Moreover, early in the fourth century there begins in the West (where first and by whom is not known) the celebration of 25 December, the birthday of the Sun-god at the winter solstice, as the date for the nativity of Christ.
It was easy to switch.
How easy it was for Christianity and solar religion to become entangled at the popular level is strikingly illustrated by a mid-fifth century sermon of Pope Leo the Great, rebuking his over-cautious flock for paying reverence to the Sun on the steps of St Peter’s before turning their back on it to worship inside the westward-facing basilica.
Conversely, under Julian some found it easy to revert from Christianity to solar monotheism. The bishop of Troy apostatized without fear for his integrity because even as a bishop he had secretly continued to pray to the sun.
Sunday
A law of Constantine of 321 closed law courts ‘on the venerable day of the sun‘ except for the pious purpose of freeing slaves, and deprecated Sunday labour except where necessary on farms.
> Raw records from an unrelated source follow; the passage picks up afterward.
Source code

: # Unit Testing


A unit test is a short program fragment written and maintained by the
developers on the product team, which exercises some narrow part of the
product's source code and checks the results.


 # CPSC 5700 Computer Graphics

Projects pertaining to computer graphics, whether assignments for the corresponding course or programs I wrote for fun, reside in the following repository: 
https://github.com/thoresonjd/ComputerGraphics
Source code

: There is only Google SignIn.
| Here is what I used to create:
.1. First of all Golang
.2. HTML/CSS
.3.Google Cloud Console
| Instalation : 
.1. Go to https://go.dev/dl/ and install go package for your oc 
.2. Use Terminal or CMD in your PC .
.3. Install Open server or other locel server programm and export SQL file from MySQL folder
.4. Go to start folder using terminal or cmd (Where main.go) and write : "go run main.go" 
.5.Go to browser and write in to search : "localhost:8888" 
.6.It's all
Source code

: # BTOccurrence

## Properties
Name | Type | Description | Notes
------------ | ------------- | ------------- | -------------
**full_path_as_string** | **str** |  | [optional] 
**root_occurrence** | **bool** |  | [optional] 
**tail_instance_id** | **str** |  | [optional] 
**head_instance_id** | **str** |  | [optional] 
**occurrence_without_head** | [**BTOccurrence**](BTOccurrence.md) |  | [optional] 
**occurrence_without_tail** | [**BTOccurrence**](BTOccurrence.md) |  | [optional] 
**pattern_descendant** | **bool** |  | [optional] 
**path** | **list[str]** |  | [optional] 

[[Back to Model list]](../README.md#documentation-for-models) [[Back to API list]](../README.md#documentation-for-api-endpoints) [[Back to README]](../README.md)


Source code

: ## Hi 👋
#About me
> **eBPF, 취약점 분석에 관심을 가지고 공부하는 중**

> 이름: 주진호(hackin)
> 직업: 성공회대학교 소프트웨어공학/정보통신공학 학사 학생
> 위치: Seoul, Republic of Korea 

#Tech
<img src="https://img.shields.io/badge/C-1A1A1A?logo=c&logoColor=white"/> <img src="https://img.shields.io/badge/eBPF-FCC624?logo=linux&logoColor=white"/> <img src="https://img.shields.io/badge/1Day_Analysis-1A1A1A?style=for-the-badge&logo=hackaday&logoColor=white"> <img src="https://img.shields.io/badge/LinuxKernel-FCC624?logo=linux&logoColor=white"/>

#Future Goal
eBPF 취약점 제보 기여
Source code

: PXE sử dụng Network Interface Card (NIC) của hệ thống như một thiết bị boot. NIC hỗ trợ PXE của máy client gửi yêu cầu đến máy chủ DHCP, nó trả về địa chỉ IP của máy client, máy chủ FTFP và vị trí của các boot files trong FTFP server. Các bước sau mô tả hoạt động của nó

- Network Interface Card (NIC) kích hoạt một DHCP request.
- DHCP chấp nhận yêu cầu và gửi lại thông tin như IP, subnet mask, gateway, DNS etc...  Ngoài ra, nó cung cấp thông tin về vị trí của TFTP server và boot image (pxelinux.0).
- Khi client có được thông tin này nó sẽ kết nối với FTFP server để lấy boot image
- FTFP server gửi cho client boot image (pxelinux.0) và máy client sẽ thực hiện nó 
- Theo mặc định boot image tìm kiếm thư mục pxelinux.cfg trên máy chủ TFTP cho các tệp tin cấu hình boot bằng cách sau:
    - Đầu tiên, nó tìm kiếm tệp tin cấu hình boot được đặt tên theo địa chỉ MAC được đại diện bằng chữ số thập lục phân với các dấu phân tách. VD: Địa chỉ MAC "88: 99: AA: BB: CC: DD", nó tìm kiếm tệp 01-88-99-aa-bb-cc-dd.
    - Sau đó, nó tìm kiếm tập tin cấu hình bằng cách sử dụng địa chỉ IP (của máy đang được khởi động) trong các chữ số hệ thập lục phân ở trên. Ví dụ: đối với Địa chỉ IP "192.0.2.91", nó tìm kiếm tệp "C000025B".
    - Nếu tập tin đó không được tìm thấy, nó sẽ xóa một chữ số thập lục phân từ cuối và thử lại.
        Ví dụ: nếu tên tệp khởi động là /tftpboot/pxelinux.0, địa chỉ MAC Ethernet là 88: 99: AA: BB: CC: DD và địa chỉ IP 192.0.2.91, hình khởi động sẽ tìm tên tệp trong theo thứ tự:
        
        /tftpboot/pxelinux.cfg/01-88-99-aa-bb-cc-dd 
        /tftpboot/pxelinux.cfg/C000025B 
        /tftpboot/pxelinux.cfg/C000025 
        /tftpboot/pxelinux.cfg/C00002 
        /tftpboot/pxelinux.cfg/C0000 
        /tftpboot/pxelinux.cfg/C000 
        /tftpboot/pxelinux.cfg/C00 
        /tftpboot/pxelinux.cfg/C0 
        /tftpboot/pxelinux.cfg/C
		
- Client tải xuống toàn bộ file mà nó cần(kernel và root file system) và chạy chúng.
An inscription found near Zagreb records that Constantine changed the old custom of working for seven days and holding a market-day every eighth, directing farmers to hold their market-day each Sunday. This is the earliest evidence for the process by which Sunday became not merely the day on which Christians met for worship but also a day of rest, and it is noteworthy that in both law and inscription Constantine’s stated motive for introducing this custom is respect for the sun.
Gentile Christians of the second century (Ignatius, Justin, Clement of Alexandria and Tertullian) saw rich symbolism in the coincidence of the Lord’s day with the day of light and sun.
The Church tried to replace the pagan names for the days by numerical terms, and in the Greek East succeeded, but in the less Christianized West the planetary names could not be eliminated and now survive in all West European languages except Portuguese.
Christian Doctrines
This section is not a quote from Chadwick. This integration of Christianity with paganism is also seen in Church doctrines. The following are examples of claims made by different people:
Sunday is the pagan day of the Sun-god. Different pagan gods were thought to control different days of the week and Sunday was controlled by the Sun-god.
Christmas is the commemoration of the birthday of the Sun at the winter solstice in the northern hemisphere.
The idea that people have immortal souls was a pagan belief.
The second-century Gentile Christians explained Jesus as the Logos of Greek philosophy who always was an aspect of God but later became a distinct Being. This view was later rejected.
Roman Catholic Saints continue the practice of the multitude of pagan gods.
Mariology is the continuation of the mother-goddess Cybele.